Nach der Brechdurchfall-Epidemie, die durch chinesische Erdbeeren in Ostdeutschland ausgelöst worden war, beginnt eine Debatte über die Lebensmittelsicherheit in der Volksrepublik. Denn gerade in China werden nahezu wöchentlich Qualitätsskandale bekannt. Die Folge: Die meisten Chinesen trauen den Produkten aus ihrem eigenen Land nicht mehr. Wer es sich in Städten wie Peking und Schanghai leisten kann, kauft in Geschäften mit Milch und Joghurt aus dem Ausland.

Die Qualitätsprobleme wiegen umso schwerer, als Lebensmittel aus China allmählich den deutschen Markt überschwemmen.

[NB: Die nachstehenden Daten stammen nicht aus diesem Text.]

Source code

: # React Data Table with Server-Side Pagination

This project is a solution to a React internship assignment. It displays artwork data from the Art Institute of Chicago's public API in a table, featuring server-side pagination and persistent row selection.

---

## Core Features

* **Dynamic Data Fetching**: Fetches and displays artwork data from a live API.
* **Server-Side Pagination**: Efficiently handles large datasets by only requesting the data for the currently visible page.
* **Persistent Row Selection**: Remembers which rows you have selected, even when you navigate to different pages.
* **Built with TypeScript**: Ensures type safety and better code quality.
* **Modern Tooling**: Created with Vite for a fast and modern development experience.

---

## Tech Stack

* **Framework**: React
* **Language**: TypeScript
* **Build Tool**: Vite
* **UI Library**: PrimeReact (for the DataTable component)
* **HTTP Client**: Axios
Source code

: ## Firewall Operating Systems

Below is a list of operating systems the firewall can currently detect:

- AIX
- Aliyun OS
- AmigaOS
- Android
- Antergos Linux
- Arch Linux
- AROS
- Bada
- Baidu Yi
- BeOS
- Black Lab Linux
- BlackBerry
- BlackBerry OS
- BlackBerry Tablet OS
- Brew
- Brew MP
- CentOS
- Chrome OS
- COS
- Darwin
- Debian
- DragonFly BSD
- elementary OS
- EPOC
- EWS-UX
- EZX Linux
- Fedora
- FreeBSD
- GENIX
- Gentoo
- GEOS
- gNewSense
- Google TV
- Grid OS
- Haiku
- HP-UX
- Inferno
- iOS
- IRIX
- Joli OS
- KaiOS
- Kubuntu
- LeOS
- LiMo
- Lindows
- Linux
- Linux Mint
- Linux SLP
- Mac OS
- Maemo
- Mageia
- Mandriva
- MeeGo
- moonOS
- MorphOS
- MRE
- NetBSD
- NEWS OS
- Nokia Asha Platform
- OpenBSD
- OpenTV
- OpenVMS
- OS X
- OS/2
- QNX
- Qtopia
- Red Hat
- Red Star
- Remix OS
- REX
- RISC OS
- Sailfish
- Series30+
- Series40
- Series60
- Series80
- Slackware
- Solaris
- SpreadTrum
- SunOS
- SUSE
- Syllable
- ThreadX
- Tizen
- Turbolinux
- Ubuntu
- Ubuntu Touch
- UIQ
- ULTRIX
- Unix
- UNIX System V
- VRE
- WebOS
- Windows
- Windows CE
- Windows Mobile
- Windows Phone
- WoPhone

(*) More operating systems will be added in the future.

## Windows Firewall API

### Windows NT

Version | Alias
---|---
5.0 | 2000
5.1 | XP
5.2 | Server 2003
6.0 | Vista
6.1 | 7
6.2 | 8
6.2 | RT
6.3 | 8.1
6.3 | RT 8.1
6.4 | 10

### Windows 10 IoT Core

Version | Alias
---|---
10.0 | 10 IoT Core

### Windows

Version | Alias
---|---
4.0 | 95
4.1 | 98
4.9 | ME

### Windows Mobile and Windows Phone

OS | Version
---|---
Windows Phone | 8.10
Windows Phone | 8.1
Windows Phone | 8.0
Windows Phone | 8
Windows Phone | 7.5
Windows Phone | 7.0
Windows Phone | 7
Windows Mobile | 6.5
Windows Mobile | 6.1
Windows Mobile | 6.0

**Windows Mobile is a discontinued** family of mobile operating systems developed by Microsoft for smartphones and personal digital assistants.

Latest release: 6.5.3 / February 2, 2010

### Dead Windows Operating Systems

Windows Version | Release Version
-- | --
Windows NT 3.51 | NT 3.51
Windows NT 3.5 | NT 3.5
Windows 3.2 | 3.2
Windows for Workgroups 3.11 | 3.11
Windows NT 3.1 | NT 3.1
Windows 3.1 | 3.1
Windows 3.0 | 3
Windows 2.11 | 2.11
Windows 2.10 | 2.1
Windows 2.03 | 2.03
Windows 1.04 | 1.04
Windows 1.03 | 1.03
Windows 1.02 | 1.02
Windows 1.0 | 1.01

Nicht nur tiefgefrorene und gezuckerte Erdbeeren für Marmelade kommen zum größten Teil aus China, sondern auch das Gros von Apfelsaftkonzentrat, das hierzulande verarbeitet wird, sowie im vergangenen Jahr
282 Millionen Teigrohlinge, die in Deutschland von Bäckerketten zu Brötchen aufgebacken wurden. Aber auch Dosenmandarinen, Knoblauchknollen und Blattspinat in Supermärkten stammen zum großen Teil aus der Volksrepublik.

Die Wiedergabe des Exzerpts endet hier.